The configuration has a bike lane on one side of the street and a parking lane on the other, switching sides at Vernon Street. The side without a bike lane has sharrows. Traffic lanes have also been narrowed.
Henry Pan, an SFSU student who bike commutes on Holloway, said "traffic is noticeably calmer now," and the project is "long overdue."
The project is the second iteration of a 2010 traffic calming experiment that narrowed traffic lanes on Holloway and the parallel Garfield Avenue, from Junipero Serra Boulevard to Ashton Avenue. The original configuration was removed after residents complained it was ineffective and too confusing (for instance, the design included shoulders that weren't marked as bike lanes, but had a similar width).

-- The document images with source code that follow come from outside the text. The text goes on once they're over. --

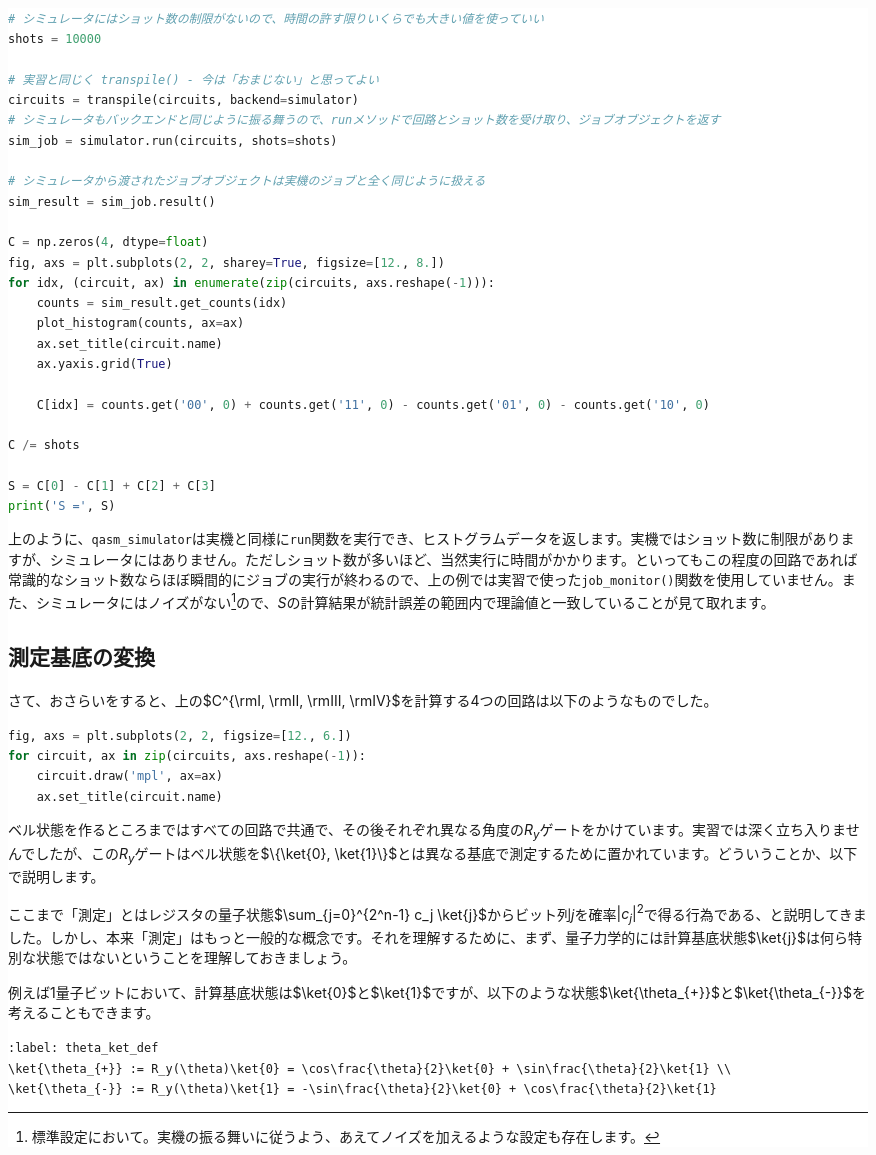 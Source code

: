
 ```python
# シミュレータにはショット数の制限がないので、時間の許す限りいくらでも大きい値を使っていい
shots = 10000

# 実習と同じく transpile() - 今は「おまじない」と思ってよい
circuits = transpile(circuits, backend=simulator)
# シミュレータもバックエンドと同じように振る舞うので、runメソッドで回路とショット数を受け取り、ジョブオブジェクトを返す
sim_job = simulator.run(circuits, shots=shots)

# シミュレータから渡されたジョブオブジェクトは実機のジョブと全く同じように扱える
sim_result = sim_job.result()

C = np.zeros(4, dtype=float)
fig, axs = plt.subplots(2, 2, sharey=True, figsize=[12., 8.])
for idx, (circuit, ax) in enumerate(zip(circuits, axs.reshape(-1))):
    counts = sim_result.get_counts(idx)
    plot_histogram(counts, ax=ax)
    ax.set_title(circuit.name)
    ax.yaxis.grid(True)

    C[idx] = counts.get('00', 0) + counts.get('11', 0) - counts.get('01', 0) - counts.get('10', 0)

C /= shots

S = C[0] - C[1] + C[2] + C[3]
print('S =', S)
```

上のように、`qasm_simulator`は実機と同様に`run`関数を実行でき、ヒストグラムデータを返します。実機ではショット数に制限がありますが、シミュレータにはありません。ただしショット数が多いほど、当然実行に時間がかかります。といってもこの程度の回路であれば常識的なショット数ならほぼ瞬間的にジョブの実行が終わるので、上の例では実習で使った`job_monitor()`関数を使用していません。また、シミュレータにはノイズがない[^simulator_noise]ので、$S$の計算結果が統計誤差の範囲内で理論値と一致していることが見て取れます。

[^simulator_noise]: 標準設定において。実機の振る舞いに従うよう、あえてノイズを加えるような設定も存在します。


## 測定基底の変換

さて、おさらいをすると、上の$C^{\rmI, \rmII, \rmIII, \rmIV}$を計算する4つの回路は以下のようなものでした。

```python tags=["remove-input"]
fig, axs = plt.subplots(2, 2, figsize=[12., 6.])
for circuit, ax in zip(circuits, axs.reshape(-1)):
    circuit.draw('mpl', ax=ax)
    ax.set_title(circuit.name)
```

ベル状態を作るところまではすべての回路で共通で、その後それぞれ異なる角度の$R_y$ゲートをかけています。実習では深く立ち入りませんでしたが、この$R_y$ゲートはベル状態を$\{\ket{0}, \ket{1}\}$とは異なる基底で測定するために置かれています。どういうことか、以下で説明します。

ここまで「測定」とはレジスタの量子状態$\sum_{j=0}^{2^n-1} c_j \ket{j}$からビット列$j$を確率$|c_j|^2$で得る行為である、と説明してきました。しかし、本来「測定」はもっと一般的な概念です。それを理解するために、まず、量子力学的には計算基底状態$\ket{j}$は何ら特別な状態ではないということを理解しておきましょう。

例えば1量子ビットにおいて、計算基底状態は$\ket{0}$と$\ket{1}$ですが、以下のような状態$\ket{\theta_{+}}$と$\ket{\theta_{-}}$を考えることもできます。

```{math}
:label: theta_ket_def
\ket{\theta_{+}} := R_y(\theta)\ket{0} = \cos\frac{\theta}{2}\ket{0} + \sin\frac{\theta}{2}\ket{1} \\
\ket{\theta_{-}} := R_y(\theta)\ket{1} = -\sin\frac{\theta}{2}\ket{0} + \cos\frac{\theta}{2}\ket{1}
```


[^orthogonal]: ここまで状態ケットの内積に関する説明をしていませんが、線形代数に慣れている方は「量子力学の状態ケットはヒルベルト空間の要素である」と理解してください。慣れていない方は、量子ビットの直行する状態とは$\ket{0}$と$\ket{1}$に同じゲートをかけて得られる状態のことを言うと覚えておいてください。
[^unitary]: 量子ゲートは特にすべてユニタリ演算子と呼ばれるクラスの演算子です。
[^continuous_observables]: 上で粒子の位置や運動量という例を挙げたので、$a_j \, (j=0,\dots,N-1)$と離散的な固有値が観測量の値だというと混乱するかもしれません。位置や運動量といった連続的な値を持つ観測量は、無数に固有値を持つエルミート演算子で表されます。そのような演算子のかかる状態空間は無限次元です。
[^pauli_decomposition]: ただし、{doc}`dynamics_simulation`で議論するように、実際には量子ビット数が大きくなると演算子の対角化自体が困難になるので、まず観測量の演算子を「パウリ積」の和に分解し、個々のパウリ積の固有ベクトルを基底とした測定をします。
[^specifying_eigenvectors]: 量子ビットの一般の状態は実パラメータ2つで決まるので、$\sigma^{\theta, \phi}$などと書いたほうがより明示的ですが、ここでの議論では結局1パラメータしか使わないので、「何か一般の（次元を指定しない）パラメータ」として$\theta$と置いています。
[^implicit_measurement]: 実はただ量子ビットを放置するだけでも、測定をして結果を見ないのと同じ効果をもたらすことができます。これをthe principle of implicit measurementと呼びます。
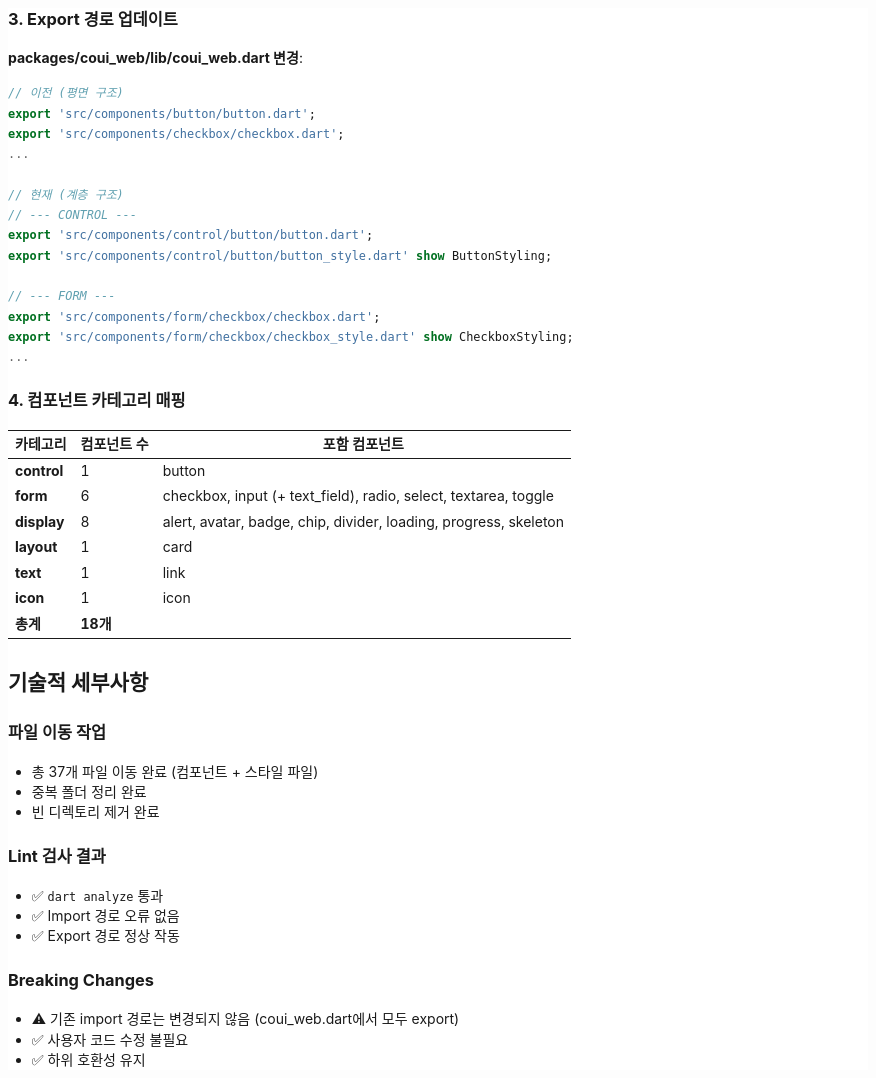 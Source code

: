 ### 3. Export 경로 업데이트

**packages/coui_web/lib/coui_web.dart 변경**:

```dart
// 이전 (평면 구조)
export 'src/components/button/button.dart';
export 'src/components/checkbox/checkbox.dart';
...

// 현재 (계층 구조)
// --- CONTROL ---
export 'src/components/control/button/button.dart';
export 'src/components/control/button/button_style.dart' show ButtonStyling;

// --- FORM ---
export 'src/components/form/checkbox/checkbox.dart';
export 'src/components/form/checkbox/checkbox_style.dart' show CheckboxStyling;
...
```

### 4. 컴포넌트 카테고리 매핑

| 카테고리 | 컴포넌트 수 | 포함 컴포넌트 |
|---------|-----------|-------------|
| **control** | 1 | button |
| **form** | 6 | checkbox, input (+ text_field), radio, select, textarea, toggle |
| **display** | 8 | alert, avatar, badge, chip, divider, loading, progress, skeleton |
| **layout** | 1 | card |
| **text** | 1 | link |
| **icon** | 1 | icon |
| **총계** | **18개** | |

## 기술적 세부사항

### 파일 이동 작업
- 총 37개 파일 이동 완료 (컴포넌트 + 스타일 파일)
- 중복 폴더 정리 완료
- 빈 디렉토리 제거 완료

### Lint 검사 결과
- ✅ `dart analyze` 통과
- ✅ Import 경로 오류 없음
- ✅ Export 경로 정상 작동

### Breaking Changes
- ⚠️ 기존 import 경로는 변경되지 않음 (coui_web.dart에서 모두 export)
- ✅ 사용자 코드 수정 불필요
- ✅ 하위 호환성 유지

The new Holloway improvements link a few other ongoing traffic calming and bike lane projects along the corridor through Ingleside. On the west end, buffered bike lanes were installed in 2012 on Holloway between Junipero Serra and 19th Avenue as part of a road diet. On the east end, the SFMTA installed a partial bike lane and sharrows on the block of Lee Avenue that connects to Ocean Avenue, a heavily-trafficked street which lacks bike lanes. The Planning Department recently launched an initiative to redesign Ocean.
Between Ashton and Lee, the SF Public Utilities Commission also plans to install a "green street" traffic-calming plan with bulb-outs and rain gardens starting in mid-2015.